The newly drilled well also can be tested by using a closed chamber test (CCT) apparatus or wireline tools tester. Both have shallow investigation radius and most likely are influenced by mud filtrates. There is no flow to surface on both method thereby no extensive production testing equipment. CCT is an efficient form of conventional drillstem test since the CCT equipment, P/T gauges, and perforating gun are installed on the bottom of the string, and pressure buildup test is directly executed after perforating gun is fired.
A development well is tested to asses near wellbore damage or skin factor. Even skin factor is not directly measurable, it can show the level of damage around the wellbore.

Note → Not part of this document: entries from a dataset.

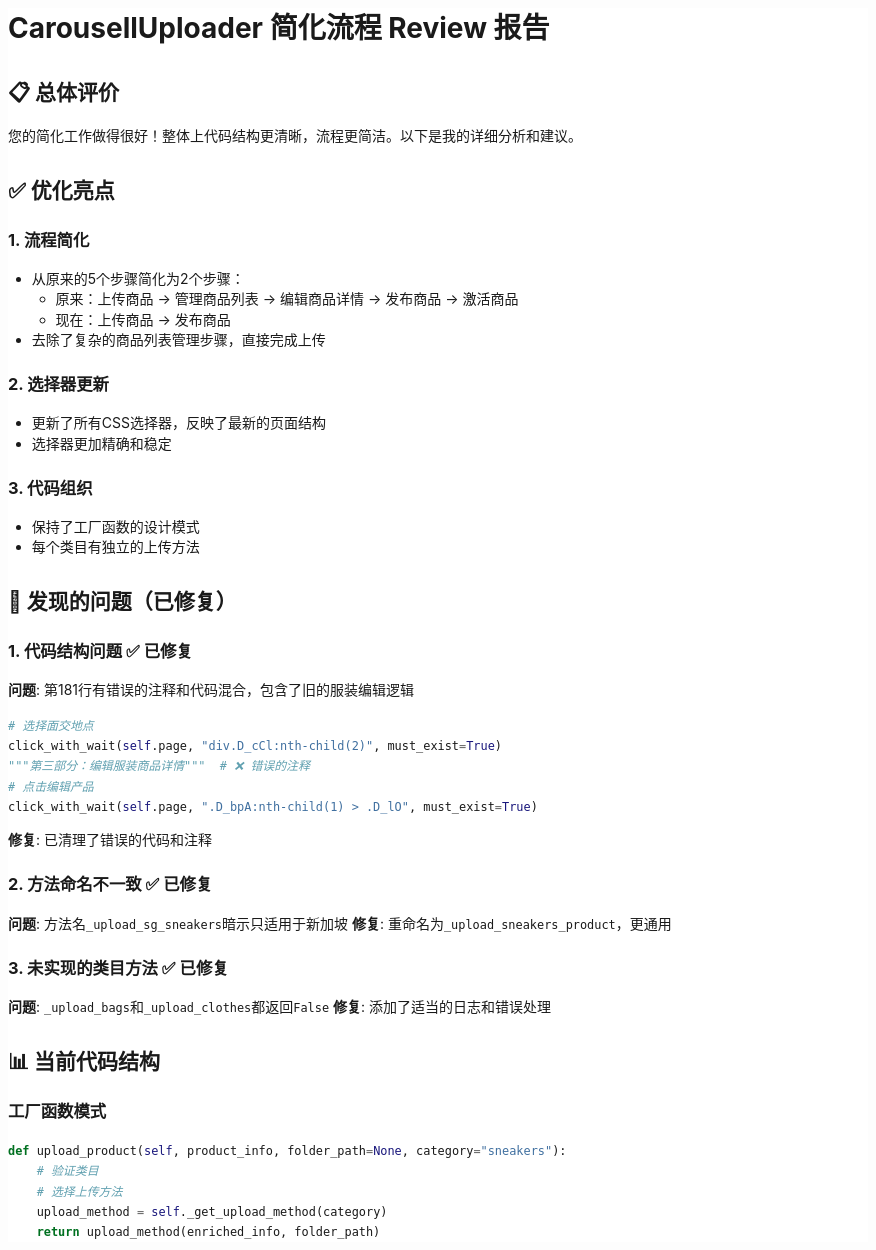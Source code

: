 # CarousellUploader 简化流程 Review 报告

## 📋 总体评价

您的简化工作做得很好！整体上代码结构更清晰，流程更简洁。以下是我的详细分析和建议。

## ✅ 优化亮点

### 1. **流程简化**
- 从原来的5个步骤简化为2个步骤：
  - 原来：上传商品 → 管理商品列表 → 编辑商品详情 → 发布商品 → 激活商品
  - 现在：上传商品 → 发布商品
- 去除了复杂的商品列表管理步骤，直接完成上传

### 2. **选择器更新**
- 更新了所有CSS选择器，反映了最新的页面结构
- 选择器更加精确和稳定

### 3. **代码组织**
- 保持了工厂函数的设计模式
- 每个类目有独立的上传方法

## 🚨 发现的问题（已修复）

### 1. **代码结构问题** ✅ 已修复
**问题**: 第181行有错误的注释和代码混合，包含了旧的服装编辑逻辑
```python
# 选择面交地点
click_with_wait(self.page, "div.D_cCl:nth-child(2)", must_exist=True)
"""第三部分：编辑服装商品详情"""  # ❌ 错误的注释
# 点击编辑产品
click_with_wait(self.page, ".D_bpA:nth-child(1) > .D_lO", must_exist=True)
```

**修复**: 已清理了错误的代码和注释

### 2. **方法命名不一致** ✅ 已修复
**问题**: 方法名`_upload_sg_sneakers`暗示只适用于新加坡
**修复**: 重命名为`_upload_sneakers_product`，更通用

### 3. **未实现的类目方法** ✅ 已修复
**问题**: `_upload_bags`和`_upload_clothes`都返回`False`
**修复**: 添加了适当的日志和错误处理

## 📊 当前代码结构

### 工厂函数模式
```python
def upload_product(self, product_info, folder_path=None, category="sneakers"):
    # 验证类目
    # 选择上传方法
    upload_method = self._get_upload_method(category)
    return upload_method(enriched_info, folder_path)
```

In a development well, near wellbore damage might be due to incompatible well service fluid, fine migration, turbulence flow, scaling, clay swelling, and particle plugging. Some damage can be overcome by just flowing the well others need analysis of formation transmissibility, decline rate, remaining reserves, capillary pressure and wettability.
Various models are available to interpret well test measurement and produce skin factor. The model can be for homogenous reservoirs or dual-porosity reservoirs or hydraulically fractured reservoirs. The well test data must be run on all models available and chosen the best match. One popular model is history matching by using the pressure derivative. Conventionally, those models produce only one skin factor.
Actually, the skin factor continuously decreases during production due to the continuous reduction of mud filtrate (Figure 1). In a good perforation and clean-up, the initial and end skin factor are small (line 4 on the picture) but in a bad perforation and clean-up, the initial and end skin factor are big.
In this current invention by well testing companies, the apparatus (CCT) and method to analyze the measurements are integrated. The closed chamber test apparatus (Figure 2) has improvement. The apparatus eliminates complicated wellbore dynamics due to surge flow by closing the chamber at optimal time. The optimal time is determined through the analysis of bottom hole pressure (BHP). The testing can be repeated several times until measurements are satisfactory. A circulating valve is used to empty the chamber by using Nitrogen as a pusher.
A retrievable packer is set as close as possible to the reservoirs being tested to eliminate long wellbore fluid loading. After firing the perforating gun, the reservoirs fluid will flow through the perforation toward the fluid inlet. The bottom hole pressure gauge (BH pressure gauge) will record the pressure and being monitored on the surface. The fluid will flow continuously to the closed chamber through the bottom valve. The bottom valve will be closed before opening the fluid sampler along with recording the pressure and temperature of sampling. The closed chamber can be purged by Nitrogen to empty the chamber and circulate the fluid through a circulating valve.
The measured pressures are analyzed by using multi models and functions, analytically and numerically such as pressure buildup test analysis. Reservoir pressure is calculated if not available through measurement. The flow rate can be measured or calculated. The model with the best match is chosen to determine reservoir properties and skin factor.